金足農vs鹿児島実
14奪三振完投!大会No.1の呼び声高い吉田が見せたハイレベルなピッチング
大会ナンバーワン投手の呼び声高い金足農のエース、吉田輝星(3年)がどんなピッチングをするかに興味が集まったが、予想通り素晴らしいピッチングを展開した。ストレートの球速は1回表、143キロ程度が多く、速さだけに興味がある人はがっかりしたと思う。しかし、よかったのは投球フォーム。
1回のピッチングに入る前、ステップする位置を丁寧に歩測する姿を見て、「ああ、このピッチャーはいいピッチングをするな」と思った。ちなみに、これまでステップする位置を歩測したピッチャーは生井惇己(慶應義塾)くらいしか思い出せない。
プレートの踏む位置は真ん中。鹿児島実の先発、吉村陸矩(3年)は三塁側を踏み、金足農のスタメンに並ぶ8人の右打者の外角球に横の角度をつけようという工夫が見られたが、吉田は吉村より球速が10キロを上回るので、このあたりの感覚はアバウトだ。また、下半身がステップしてから、時間差で上半身が下半身を追いかけること。つまり、「下半身→上半身」という体の使い方ができているかどうかだが、この体重移動も依然として発展途上。それでいながら吉田の投球フォームには見る者を魅了する美しさがある。
投球フォームで最も重要なのは体(前肩)が開かないこと。これが吉田は完璧と言ってもいいくらいできている。「開かない」ことだけ一生懸命やると動きがぎくしゃくして投球フォーム全体が窮屈に見えるものだが、吉田の場合は動き全体がなめらかで、気になるのは繰り返しになるが、「下半身→上半身」の動きだけである。
体が開かない効用は奪三振の内容にしっかり現れている。奪った14個の三振のうちストレートで取ったのは12個あり、さらにそのうち10個が空振りだった。現代野球においてストレートで三振を奪うというのは多数派ではない。ストレートを見せておいて、フォークボールやチェンジアップで三振を奪うパターンが多いはずだ。それが吉田の場合は14奪三振のうち12個がストレート。これは前肩が開かないことによって打者はボールの出所が見えにくかったのだろ。

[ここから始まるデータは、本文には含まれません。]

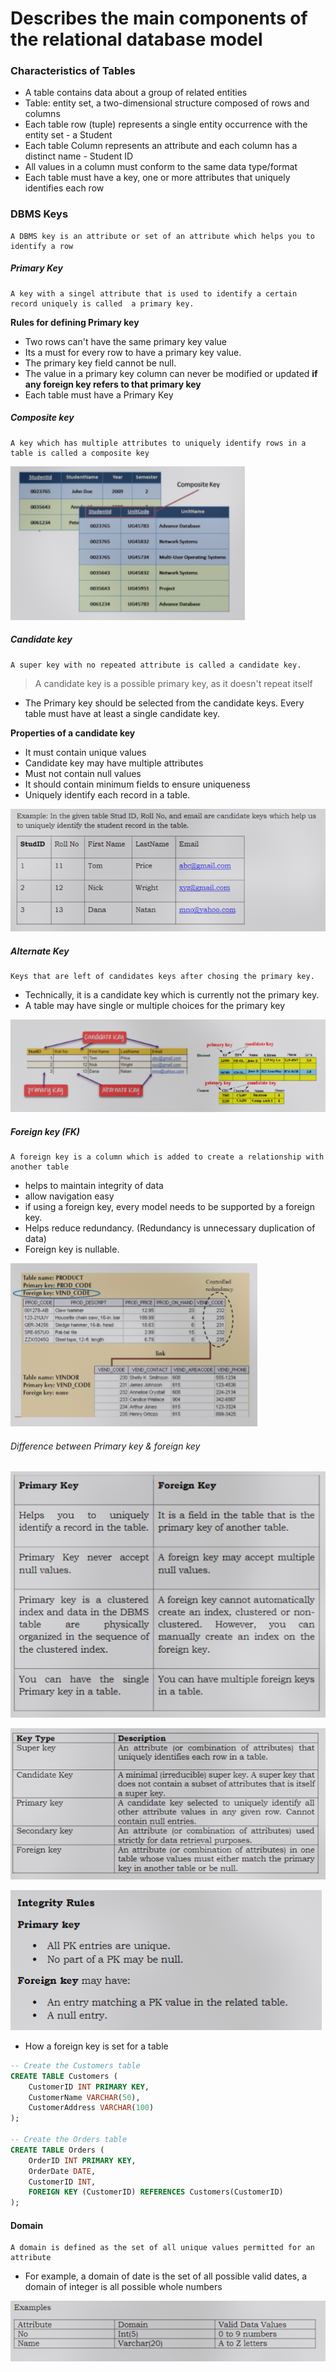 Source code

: 
# Describes the main components of the relational database model

### Characteristics of Tables

- A table contains data about a group of related entities
- Table: entity set, a two-dimensional structure composed of rows and columns
- Each table row (tuple) represents a single entity occurrence with the entity set - a Student
- Each table Column represents an attribute and each column has a distinct name - Student ID
- All values in a column must conform to the same data type/format
- Each table must have a key, one or more attributes that uniquely identifies each row

### DBMS Keys

```
A DBMS key is an attribute or set of an attribute which helps you to identify a row 
```

##### Primary Key

```
A key with a singel attribute that is used to identify a certain record uniquely is called  a primary key.
```

**Rules for defining Primary key**

- Two rows can't have the same primary key value
- Its a must for every row to have a primary key value.
- The primary key field cannot be null.
- The value in a primary key column can never be modified or updated **if any foreign key refers to that primary key**
- Each table must have a Primary Key

##### Composite key

```
A key which has multiple attributes to uniquely identify rows in a table is called a composite key
```

![](../../../assets/Images/Pasted%20image%2020230715192518.png)

##### Candidate key
```
A super key with no repeated attribute is called a candidate key.
```

> A candidate key is a possible primary key, as it doesn't repeat itself

- The Primary key should be selected from the candidate keys. Every table must have at least a single candidate key.

**Properties of a candidate key**

- It must contain unique values
- Candidate key may have multiple attributes
- Must not contain null values
- It should contain minimum fields to ensure uniqueness
- Uniquely identify each record in a table.

![](../../../assets/Images/Pasted%20image%2020230715192909.png)

##### Alternate Key

```
Keys that are left of candidates keys after chosing the primary key.
```

- Technically, it is a candidate key which is currently not the primary key.
- A table may have single or multiple choices for the primary key

![](../../../assets/Images/Pasted%20image%2020230715193304.png)

##### Foreign key (FK)

```
A foreign key is a column which is added to create a relationship with another table
```

- helps to maintain integrity of data
- allow navigation easy
- if using a foreign key, every model needs to be supported by a foreign key.
- Helps reduce redundancy. (Redundancy is unnecessary duplication of data)
- Foreign key is nullable.

![](../../../assets/Images/Pasted%20image%2020230715193816.png)

###### Difference between Primary key & foreign key

![](../../../assets/Images/Pasted%20image%2020230715194157.png)

![](../../../assets/Images/Pasted%20image%2020230715194751.png)

![](../../../assets/Images/Pasted%20image%2020230715194819.png)

- How a foreign key is set for a table

```sql
-- Create the Customers table
CREATE TABLE Customers (
    CustomerID INT PRIMARY KEY,
    CustomerName VARCHAR(50),
    CustomerAddress VARCHAR(100)
);

-- Create the Orders table
CREATE TABLE Orders (
    OrderID INT PRIMARY KEY,
    OrderDate DATE,
    CustomerID INT,
    FOREIGN KEY (CustomerID) REFERENCES Customers(CustomerID)
);
```
#### Domain

```
A domain is defined as the set of all unique values permitted for an attribute
```

- For example, a domain of date is the set of all possible valid dates, a domain of integer is all possible whole numbers

![](../../../assets/Images/Pasted%20image%2020230715195011.png) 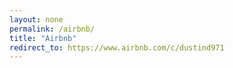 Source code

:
 ```yaml
---
layout: none
permalink: /airbnb/
title: "Airbnb"
redirect_to: https://www.airbnb.com/c/dustind971
---
```

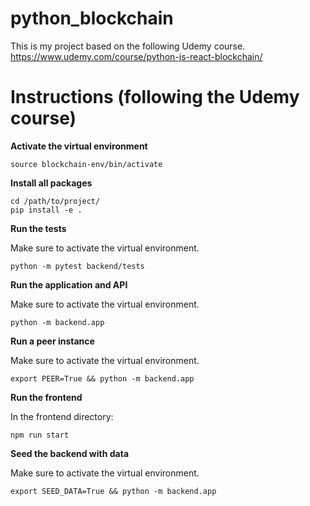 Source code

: # python_blockchain
This is my project based on the following Udemy course.
https://www.udemy.com/course/python-js-react-blockchain/

# Instructions (following the Udemy course)
**Activate the virtual environment**
```
source blockchain-env/bin/activate
```

**Install all packages**
```
cd /path/to/project/
pip install -e .
```

**Run the tests**

Make sure to activate the virtual environment.

```
python -m pytest backend/tests
```

**Run the application and API**

Make sure to activate the virtual environment.

```
python -m backend.app
```

**Run a peer instance**

Make sure to activate the virtual environment.

```
export PEER=True && python -m backend.app
```

**Run the frontend**

In the frontend directory:

```
npm run start
```

**Seed the backend with data**

Make sure to activate the virtual environment.

```
export SEED_DATA=True && python -m backend.app
```
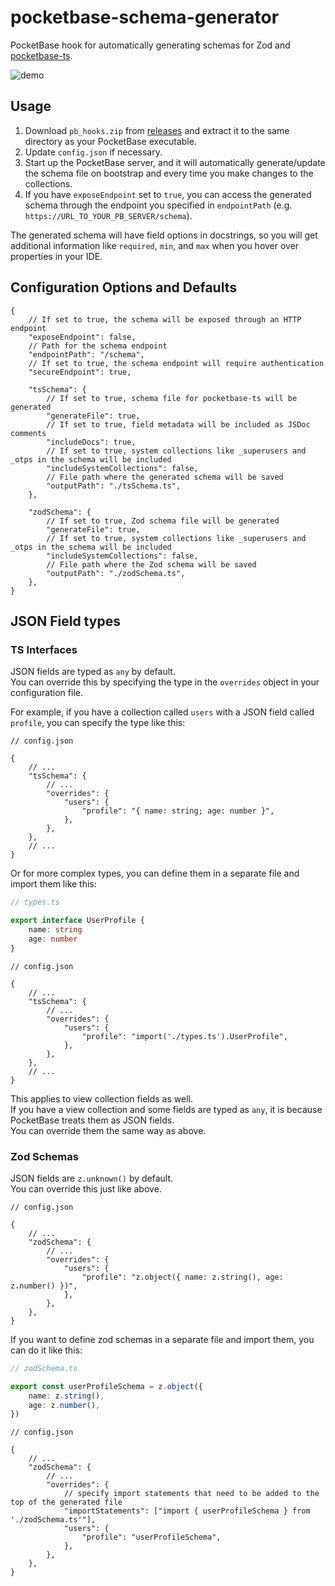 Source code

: # pocketbase-schema-generator

PocketBase hook for automatically generating schemas for Zod and [pocketbase-ts](https://github.com/satohshi/pocketbase-ts).

![demo](https://github.com/user-attachments/assets/fa09aed1-e420-4302-9ac0-441bb754bb1c)

## Usage

1. Download `pb_hooks.zip` from [releases](https://github.com/satohshi/pocketbase-ts-schema-generator/releases) and extract it to the same directory as your PocketBase executable.
2. Update `config.json` if necessary.
3. Start up the PocketBase server, and it will automatically generate/update the schema file on bootstrap and every time you make changes to the collections.
4. If you have `exposeEndpoint` set to `true`, you can access the generated schema through the endpoint you specified in `endpointPath` (e.g. `https://URL_TO_YOUR_PB_SERVER/schema`).

The generated schema will have field options in docstrings, so you will get additional information like `required`, `min`, and `max` when you hover over properties in your IDE.

## Configuration Options and Defaults

```jsonc
{
    // If set to true, the schema will be exposed through an HTTP endpoint
    "exposeEndpoint": false,
    // Path for the schema endpoint
    "endpointPath": "/schema",
    // If set to true, the schema endpoint will require authentication
    "secureEndpoint": true,

    "tsSchema": {
        // If set to true, schema file for pocketbase-ts will be generated
        "generateFile": true,
        // If set to true, field metadata will be included as JSDoc comments
        "includeDocs": true,
        // If set to true, system collections like _superusers and _otps in the schema will be included
        "includeSystemCollections": false,
        // File path where the generated schema will be saved
        "outputPath": "./tsSchema.ts",
    },

    "zodSchema": {
        // If set to true, Zod schema file will be generated
        "generateFile": true,
        // If set to true, system collections like _superusers and _otps in the schema will be included
        "includeSystemCollections": false,
        // File path where the Zod schema will be saved
        "outputPath": "./zodSchema.ts",
    },
}
```

## JSON Field types

### TS Interfaces

JSON fields are typed as `any` by default.  
You can override this by specifying the type in the `overrides` object in your configuration file.

For example, if you have a collection called `users` with a JSON field called `profile`, you can specify the type like this:

```jsonc
// config.json

{
    // ...
    "tsSchema": {
        // ...
        "overrides": {
            "users": {
                "profile": "{ name: string; age: number }",
            },
        },
    },
    // ...
}
```

Or for more complex types, you can define them in a separate file and import them like this:

```ts
// types.ts

export interface UserProfile {
    name: string
    age: number
}
```

```jsonc
// config.json

{
    // ...
    "tsSchema": {
        // ...
        "overrides": {
            "users": {
                "profile": "import('./types.ts').UserProfile",
            },
        },
    },
    // ...
}
```

This applies to view collection fields as well.  
If you have a view collection and some fields are typed as `any`, it is because PocketBase treats them as JSON fields.  
You can override them the same way as above.

### Zod Schemas

JSON fields are `z.unknown()` by default.  
You can override this just like above.

```jsonc
// config.json

{
    // ...
    "zodSchema": {
        // ...
        "overrides": {
            "users": {
                "profile": "z.object({ name: z.string(), age: z.number() })",
            },
        },
    },
}
```

If you want to define zod schemas in a separate file and import them, you can do it like this:

```ts
// zodSchema.ts

export const userProfileSchema = z.object({
    name: z.string(),
    age: z.number(),
})
```

```jsonc
// config.json

{
    // ...
    "zodSchema": {
        // ...
        "overrides": {
            // specify import statements that need to be added to the top of the generated file
            "importStatements": ["import { userProfileSchema } from './zodSchema.ts'"],
            "users": {
                "profile": "userProfileSchema",
            },
        },
    },
}
```
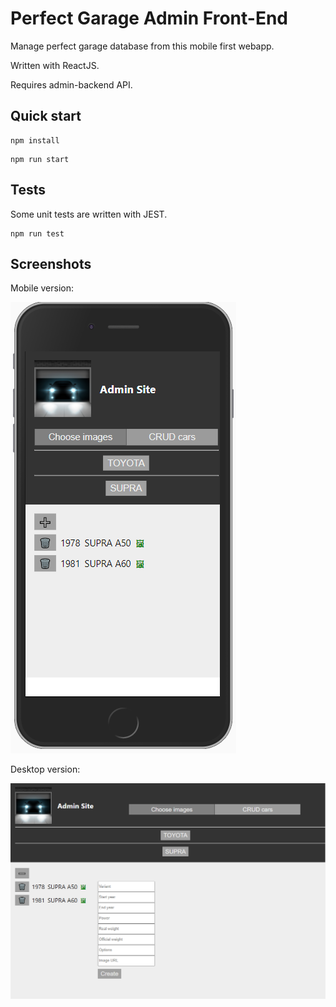 # Perfect Garage Admin Front-End

Manage perfect garage database from this mobile first webapp.

Written with ReactJS.

Requires admin-backend API.

## Quick start

```
npm install
```
```
npm run start
```

## Tests

Some unit tests are written with JEST.

```
npm run test
```

## Screenshots

Mobile version:

![Perfect Garage Admin for Mobile](screenshot-mobile.png "Perfect Garage Admin for Mobile")

Desktop version:

![Perfect Garage Admin for Desktop](screenshot-desktop.png "Perfect Garage Admin for Desktop")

試合を振り返ると、3回裏に金足農は先頭の8番・菊地亮太(3年)がヒットで出塁、これを9番打者がバントで送って1死二塁とし、1番の菅原天空(3年)が1ボールからのファーストストライクを捉えて三塁打を放ち先制の1点を奪い、2番打者のスクイズが犠打と野選となりもう1点、さらに3、4番のヒットが続いて3点目が入った。吉田の投球が万全なだけにこの3点で試合は決したと言ってもいい。
吉田の投球にも一度話を戻すと、目をみ見張ったのはギアチェンジしてスピードが上がった場面だ。5回表、1死二塁になり打者は1番の山下馨矢(3年)。1ボール2ストライクになり吉田が4球目に投じた球は内角への148キロをストレート(この日の最速)。山下のバットがぴくりとも動かず見逃がしの三振に倒れるのだが、コントロールの緻密さ、勝負どころで内角勝負する度胸のよさなど吉田のよさがすべて出た場面として記憶に残る。